TASK PROMPT
Write each entry out again verbatim, pictures excluded.

+++

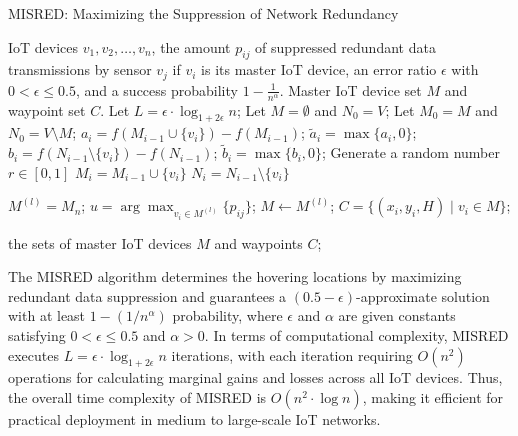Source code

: \documentclass[sigconf]{acmart}
\begin{document}
\begin{algorithm}
\caption{MISRED: Maximizing the Suppression of Network Redundancy}
\begin{algorithmic}[1]
\Require IoT devices $v_1, v_2, \ldots, v_n$, the amount $p_{ij}$ of suppressed redundant data transmissions by sensor $v_j$ if $v_i$ is its master IoT device, an error ratio $\epsilon$ with $0 < \epsilon \leq 0.5$, and a success probability $1 - \frac{1}{n^\alpha}$.
\Ensure Master IoT device set $M$ and waypoint set $C$.
\State Let $L = \epsilon \cdot \log_{1 + 2\epsilon} n$;
\State Let $M = \emptyset$ and $N_0 = V$; 
    \State Let $M_0 = M$ and $N_0 = V \setminus M$;
        \State $a_i = f(M_{i-1} \cup \{v_i\}) - f(M_{i-1})$; $\tilde{a}_i = \max\{a_i, 0\}$;
        \State $b_i = f(N_{i-1} \setminus \{v_i\}) - f(N_{i-1})$; $\tilde{b}_i = \max\{b_i, 0\}$; 
        \State Generate a random number $r \in [0,1]$
            \State $M_i = M_{i-1} \cup \{v_i\}$
            \Else
            \State $N_i = N_{i-1} \setminus \{v_i\}$
            \EndIf

    \EndFor
    \State $M^{(l)} = M_n$;
        \State $u = \arg \max_{v_i \in M^{(l)}} \{p_{ij}\}$; 
    \EndFor 
        \State $M \gets M^{(l)}$;
    \EndIf
\EndFor
\State $C=\{(x_i, y_i, H) \mid v_i \in M\}$; 

\State \Return the sets of master IoT devices $M$ and waypoints $C$;
\end{algorithmic}
\end{algorithm}

The MISRED algorithm determines the hovering locations by maximizing redundant data suppression and guarantees a $(0.5-\epsilon)$-approximate solution with at least $1-(1/n^\alpha)$ probability, where $\epsilon$ and $\alpha$ are given constants satisfying $0 < \epsilon \leq 0.5$ and $\alpha > 0$. In terms of computational complexity, MISRED executes $L = \epsilon \cdot \log_{1 + 2\epsilon} n$ iterations, with each iteration requiring $O(n^2)$ operations for calculating marginal gains and losses across all IoT devices. Thus, the overall time complexity of MISRED is $O(n^2 \cdot \log n)$, making it efficient for practical deployment in medium to large-scale IoT networks.
\end{document}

+++

REPLY
Source code

: \documentclass[sigconf]{acmart}
\begin{document}
\begin{algorithm}
\caption{MISRED: Maximizing the Suppression of Network Redundancy}
\begin{algorithmic}[1]
\Require IoT devices $v_1, v_2, \ldots, v_n$, the amount $p_{ij}$ of suppressed redundant data transmissions by sensor $v_j$ if $v_i$ is its master IoT device, an error ratio $\epsilon$ with $0 < \epsilon \leq 0.5$, and a success probability $1 - \frac{1}{n^\alpha}$.
\Ensure Master IoT device set $M$ and waypoint set $C$.
\State Let $L = \epsilon \cdot \log_{1 + 2\epsilon} n$;
\State Let $M = \emptyset$ and $N_0 = V$; 
    \State Let $M_0 = M$ and $N_0 = V \setminus M$;
        \State $a_i = f(M_{i-1} \cup \{v_i\}) - f(M_{i-1})$; $\tilde{a}_i = \max\{a_i, 0\}$;
        \State $b_i = f(N_{i-1} \setminus \{v_i\}) - f(N_{i-1})$; $\tilde{b}_i = \max\{b_i, 0\}$; 
        \State Generate a random number $r \in [0,1]$
            \State $M_i = M_{i-1} \cup \{v_i\}$
            \Else
            \State $N_i = N_{i-1} \setminus \{v_i\}$
            \EndIf

    \EndFor
    \State $M^{(l)} = M_n$;
        \State $u = \arg \max_{v_i \in M^{(l)}} \{p_{ij}\}$; 
    \EndFor 
        \State $M \gets M^{(l)}$;
    \EndIf
\EndFor
\State $C=\{(x_i, y_i, H) \mid v_i \in M\}$; 

\State \Return the sets of master IoT devices $M$ and waypoints $C$;
\end{algorithmic}
\end{algorithm}

The MISRED algorithm determines the hovering locations by maximizing redundant data suppression and guarantees a $(0.5-\epsilon)$-approximate solution with at least $1-(1/n^\alpha)$ probability, where $\epsilon$ and $\alpha$ are given constants satisfying $0 < \epsilon \leq 0.5$ and $\alpha > 0$. In terms of computational complexity, MISRED executes $L = \epsilon \cdot \log_{1 + 2\epsilon} n$ iterations, with each iteration requiring $O(n^2)$ operations for calculating marginal gains and losses across all IoT devices. Thus, the overall time complexity of MISRED is $O(n^2 \cdot \log n)$, making it efficient for practical deployment in medium to large-scale IoT networks.
\end{document}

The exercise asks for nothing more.